**Task requirements**
An exact reproduction of the entries is needed. Keep all pictures out of it.

**Data for this exercise**
***

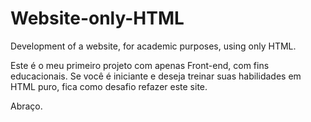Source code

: # Website-only-HTML
 Development of a website, for academic purposes, using only HTML.
 
 Este é o meu primeiro projeto com apenas Front-end, com fins educacionais. Se você é iniciante e deseja treinar suas habilidades em HTML puro, fica como desafio refazer este site.
 
 Abraço.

***

**Answer area**
Source code

: # Website-only-HTML
 Development of a website, for academic purposes, using only HTML.
 
 Este é o meu primeiro projeto com apenas Front-end, com fins educacionais. Se você é iniciante e deseja treinar suas habilidades em HTML puro, fica como desafio refazer este site.
 
 Abraço.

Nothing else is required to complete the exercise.